How she should manage to keep it all from Aunt Dorothy in the long run, Jess didn't know, but Aunt Ella usually had a clever solution for any kind of problem. She had always liked Mick well and would certainly come up with something. Or Joanne would, Aunt Ella's pretty, chestnut-haired daughter who had babysat her and Janie countless times.
Jess listened for steps or voices again, and when she was sure that she was still alone inside the house, she took a deep breath and pushed open the door to her father's study, which Aunt Dorothy had declared strictly off limits.
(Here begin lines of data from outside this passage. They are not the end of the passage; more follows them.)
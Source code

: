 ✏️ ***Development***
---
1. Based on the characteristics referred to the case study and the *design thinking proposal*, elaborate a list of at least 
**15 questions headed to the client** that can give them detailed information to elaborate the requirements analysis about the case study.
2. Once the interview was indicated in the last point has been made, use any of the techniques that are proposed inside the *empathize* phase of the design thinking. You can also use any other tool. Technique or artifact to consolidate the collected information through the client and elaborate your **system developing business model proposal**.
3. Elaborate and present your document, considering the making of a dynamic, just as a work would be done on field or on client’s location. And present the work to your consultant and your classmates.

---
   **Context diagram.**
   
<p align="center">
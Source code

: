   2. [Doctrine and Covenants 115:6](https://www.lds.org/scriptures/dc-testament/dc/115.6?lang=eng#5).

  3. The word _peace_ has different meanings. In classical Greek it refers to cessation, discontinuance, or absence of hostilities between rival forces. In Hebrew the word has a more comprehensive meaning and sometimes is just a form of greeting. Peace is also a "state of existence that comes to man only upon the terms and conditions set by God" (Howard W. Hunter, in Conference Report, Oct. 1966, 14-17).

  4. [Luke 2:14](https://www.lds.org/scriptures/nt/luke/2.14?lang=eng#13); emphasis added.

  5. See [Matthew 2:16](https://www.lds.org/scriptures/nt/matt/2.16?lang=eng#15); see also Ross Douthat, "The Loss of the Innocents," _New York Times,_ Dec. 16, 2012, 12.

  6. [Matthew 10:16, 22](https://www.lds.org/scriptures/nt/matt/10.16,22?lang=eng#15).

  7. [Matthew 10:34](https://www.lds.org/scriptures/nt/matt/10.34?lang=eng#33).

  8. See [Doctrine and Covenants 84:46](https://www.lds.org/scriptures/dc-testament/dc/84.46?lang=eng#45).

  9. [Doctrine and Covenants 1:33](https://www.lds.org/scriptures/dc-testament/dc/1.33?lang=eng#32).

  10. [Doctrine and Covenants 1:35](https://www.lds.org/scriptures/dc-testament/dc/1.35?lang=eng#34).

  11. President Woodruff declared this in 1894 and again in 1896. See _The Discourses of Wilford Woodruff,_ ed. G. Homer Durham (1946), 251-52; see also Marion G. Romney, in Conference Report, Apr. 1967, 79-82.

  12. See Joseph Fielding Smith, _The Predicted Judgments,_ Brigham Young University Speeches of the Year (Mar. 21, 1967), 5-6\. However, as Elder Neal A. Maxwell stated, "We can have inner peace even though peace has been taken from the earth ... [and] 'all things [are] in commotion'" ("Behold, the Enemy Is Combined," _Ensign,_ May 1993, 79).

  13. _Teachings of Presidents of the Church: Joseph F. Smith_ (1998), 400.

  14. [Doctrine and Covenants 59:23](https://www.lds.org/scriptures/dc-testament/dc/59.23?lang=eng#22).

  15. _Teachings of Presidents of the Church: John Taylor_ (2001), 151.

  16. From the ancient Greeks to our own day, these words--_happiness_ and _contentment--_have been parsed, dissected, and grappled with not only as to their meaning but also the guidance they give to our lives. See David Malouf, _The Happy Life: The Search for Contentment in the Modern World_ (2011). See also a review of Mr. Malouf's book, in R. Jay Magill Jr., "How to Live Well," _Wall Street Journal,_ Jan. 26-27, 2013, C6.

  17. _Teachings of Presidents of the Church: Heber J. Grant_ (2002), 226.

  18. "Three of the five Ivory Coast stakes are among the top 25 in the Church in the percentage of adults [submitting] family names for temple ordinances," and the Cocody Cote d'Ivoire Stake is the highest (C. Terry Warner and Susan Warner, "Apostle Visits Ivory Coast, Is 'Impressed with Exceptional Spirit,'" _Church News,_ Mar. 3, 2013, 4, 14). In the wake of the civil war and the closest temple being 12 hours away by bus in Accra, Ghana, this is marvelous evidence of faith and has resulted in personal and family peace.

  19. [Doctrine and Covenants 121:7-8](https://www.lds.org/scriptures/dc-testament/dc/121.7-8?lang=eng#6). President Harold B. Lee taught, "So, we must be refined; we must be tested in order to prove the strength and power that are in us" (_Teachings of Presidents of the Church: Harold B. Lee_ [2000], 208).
It was dusky inside, the maroon curtains drawn against the summer heat.
Without switching on the light, she climbed into the big brown swivel chair whose leather felt cold under her bare legs and, kneeling in the chair so she could reach it, picked up the receiver of the telephone that sat in one corner of the heavy desk.
She was just about to answer the operator's routine questions, her heart hammering wildly, when the door was flung open and the feared, familiar figure towered in the doorway, an ominous outline dark and dreadful against the sunlit corridor.